Threadgill also shares her father's gift for recontexualization as demonstrated by her reggae-flavored take on "Love in Vain Blues" or the boom-bap bounce that propels "Phonograph Blues." Elsewhere, Threadgill infuses elements of jazz, funk, R&B and Afro-Cuban music into Johnson's blues. "I wanted each song to be different," she says. "Otherwise what would be the point?"

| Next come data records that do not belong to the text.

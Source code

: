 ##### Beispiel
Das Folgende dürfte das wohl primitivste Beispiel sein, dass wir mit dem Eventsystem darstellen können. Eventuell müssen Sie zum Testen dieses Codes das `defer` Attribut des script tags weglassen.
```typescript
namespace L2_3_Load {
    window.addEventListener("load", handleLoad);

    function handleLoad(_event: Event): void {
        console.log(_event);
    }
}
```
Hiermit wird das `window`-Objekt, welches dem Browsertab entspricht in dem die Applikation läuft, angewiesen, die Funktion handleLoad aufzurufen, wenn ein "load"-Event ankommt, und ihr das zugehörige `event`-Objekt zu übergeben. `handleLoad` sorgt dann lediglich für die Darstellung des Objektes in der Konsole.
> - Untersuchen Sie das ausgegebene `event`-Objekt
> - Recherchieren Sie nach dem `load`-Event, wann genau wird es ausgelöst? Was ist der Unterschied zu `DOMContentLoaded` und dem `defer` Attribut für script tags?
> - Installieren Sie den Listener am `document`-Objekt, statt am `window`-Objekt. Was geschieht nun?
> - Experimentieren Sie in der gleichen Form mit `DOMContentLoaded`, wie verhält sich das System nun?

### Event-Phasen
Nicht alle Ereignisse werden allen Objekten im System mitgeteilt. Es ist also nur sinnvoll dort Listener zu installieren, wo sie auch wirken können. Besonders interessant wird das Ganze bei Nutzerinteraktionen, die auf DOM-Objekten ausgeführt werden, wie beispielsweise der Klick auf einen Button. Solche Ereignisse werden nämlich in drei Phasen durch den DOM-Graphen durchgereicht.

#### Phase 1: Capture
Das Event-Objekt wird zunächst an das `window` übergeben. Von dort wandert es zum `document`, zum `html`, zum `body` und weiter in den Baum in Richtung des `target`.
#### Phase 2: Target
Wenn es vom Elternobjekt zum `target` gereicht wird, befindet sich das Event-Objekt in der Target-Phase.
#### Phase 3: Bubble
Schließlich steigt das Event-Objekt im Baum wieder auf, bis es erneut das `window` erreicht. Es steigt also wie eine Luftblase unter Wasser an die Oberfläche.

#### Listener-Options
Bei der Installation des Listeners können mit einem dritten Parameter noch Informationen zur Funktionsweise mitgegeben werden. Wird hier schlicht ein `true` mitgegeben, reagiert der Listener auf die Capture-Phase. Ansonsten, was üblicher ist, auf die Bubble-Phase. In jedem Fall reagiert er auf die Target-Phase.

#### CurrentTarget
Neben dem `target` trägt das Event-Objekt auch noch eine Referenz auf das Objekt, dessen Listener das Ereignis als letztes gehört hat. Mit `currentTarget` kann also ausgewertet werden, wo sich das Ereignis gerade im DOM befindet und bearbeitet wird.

Still, Threadgill insists that her mother's work with the Urban Bush Women had a more explicit influence than her father's music. The intoxicating "Last Fair Deal Gone Down," which employs a staccato, syncopated rhythm derived from an 18th-century African-American ring-shout, came directly from observing the Urban Bush Women. "I wouldn't even know what a ring-shout was had it not been for them," Threadgill says. Traditionally, broomsticks produced the ring-shout's defining rhythm, but Threadgill's arrangement uses percussion, guitar and handclaps-plus a little something extra. Although she initially wanted to use the same broomstick-derived beats for this recording, Threadgill couldn't produce the correct sound. "Eventually, we used a ladder," she laughs. "That's me, banging the ladder on the floor to generate the rhythm." Now, how Threadgill-ish is that?

review by John Murph
Review Published: August 1, 2004

- Jazz Times


Discography

Sweet Home, The Music of Robert Johnson is her debut CD. It has had extensive airplay on blues and jazz radio in the USA, Canada,Austrailia, France, and other European countries. She has been featured on XM Satellite radio's Bluesville program.

Photos

Bio

Pyeng Threadgill grew up with avant garde jazz and African rhythms with her father being free-jazz great Henry Threadgill and her mother, Christina Jones, being a founder of the Urban Bushwomen. She had a degree in Music from Oberlin Conservatory and is a music educator as well as a composer and performer. She has a strong bent towards intimate soul and blues styles that make one think of Billie Holiday and Nina Simone.